BRIEF:
Copy out each line of the data below in which the string "from" appears.

(Items listed in a dataset)
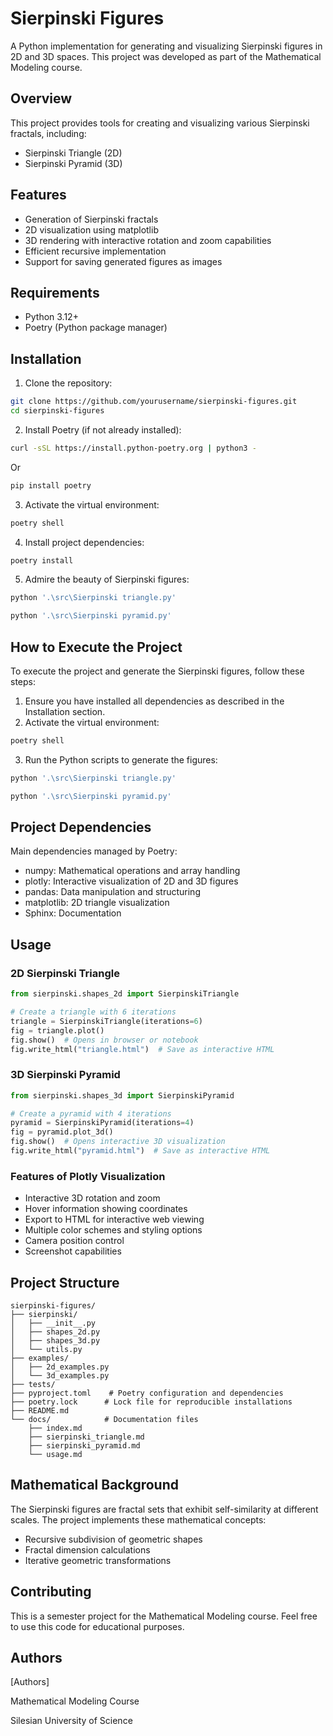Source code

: # Sierpinski Figures

A Python implementation for generating and visualizing Sierpinski figures in 2D and 3D spaces. This project was developed as part of the Mathematical Modeling course.

## Overview

This project provides tools for creating and visualizing various Sierpinski fractals, including:
- Sierpinski Triangle (2D)
- Sierpinski Pyramid (3D)

## Features

- Generation of Sierpinski fractals
- 2D visualization using matplotlib
- 3D rendering with interactive rotation and zoom capabilities
- Efficient recursive implementation
- Support for saving generated figures as images

## Requirements

- Python 3.12+
- Poetry (Python package manager)

## Installation

1. Clone the repository:
```bash
git clone https://github.com/yourusername/sierpinski-figures.git
cd sierpinski-figures
```

2. Install Poetry (if not already installed):
```bash
curl -sSL https://install.python-poetry.org | python3 -
```
Or

```bash
pip install poetry
```
3. Activate the virtual environment:
```bash
poetry shell
```

4. Install project dependencies:
```bash
poetry install
```

5. Admire the beauty of Sierpinski figures:
```bash
python '.\src\Sierpinski triangle.py'
```

```bash
python '.\src\Sierpinski pyramid.py'
```

## How to Execute the Project

To execute the project and generate the Sierpinski figures, follow these steps:

1. Ensure you have installed all dependencies as described in the Installation section.
2. Activate the virtual environment:
```bash
poetry shell
```
3. Run the Python scripts to generate the figures:
```bash
python '.\src\Sierpinski triangle.py'
```
```bash
python '.\src\Sierpinski pyramid.py'
```

## Project Dependencies

Main dependencies managed by Poetry:
- numpy: Mathematical operations and array handling
- plotly: Interactive visualization of 2D and 3D figures
- pandas: Data manipulation and structuring
- matplotlib: 2D triangle visualization
- Sphinx: Documentation

## Usage

### 2D Sierpinski Triangle

```python
from sierpinski.shapes_2d import SierpinskiTriangle

# Create a triangle with 6 iterations
triangle = SierpinskiTriangle(iterations=6)
fig = triangle.plot()
fig.show()  # Opens in browser or notebook
fig.write_html("triangle.html")  # Save as interactive HTML
```

### 3D Sierpinski Pyramid

```python
from sierpinski.shapes_3d import SierpinskiPyramid

# Create a pyramid with 4 iterations
pyramid = SierpinskiPyramid(iterations=4)
fig = pyramid.plot_3d()
fig.show()  # Opens interactive 3D visualization
fig.write_html("pyramid.html")  # Save as interactive HTML
```

### Features of Plotly Visualization

- Interactive 3D rotation and zoom
- Hover information showing coordinates
- Export to HTML for interactive web viewing
- Multiple color schemes and styling options
- Camera position control
- Screenshot capabilities

## Project Structure

```
sierpinski-figures/
├── sierpinski/
│   ├── __init__.py
│   ├── shapes_2d.py
│   ├── shapes_3d.py
│   └── utils.py
├── examples/
│   ├── 2d_examples.py
│   └── 3d_examples.py
├── tests/
├── pyproject.toml    # Poetry configuration and dependencies
├── poetry.lock      # Lock file for reproducible installations
├── README.md
└── docs/            # Documentation files
    ├── index.md
    ├── sierpinski_triangle.md
    ├── sierpinski_pyramid.md
    └── usage.md
```

## Mathematical Background

The Sierpinski figures are fractal sets that exhibit self-similarity at different scales. The project implements these mathematical concepts:

- Recursive subdivision of geometric shapes
- Fractal dimension calculations
- Iterative geometric transformations

## Contributing

This is a semester project for the Mathematical Modeling course. Feel free to use this code for educational purposes.

## Authors

[Authors]

Mathematical Modeling Course

Silesian University of Science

RESULT OF THIS TASK:
from sierpinski.shapes_2d import SierpinskiTriangle
from sierpinski.shapes_3d import SierpinskiPyramid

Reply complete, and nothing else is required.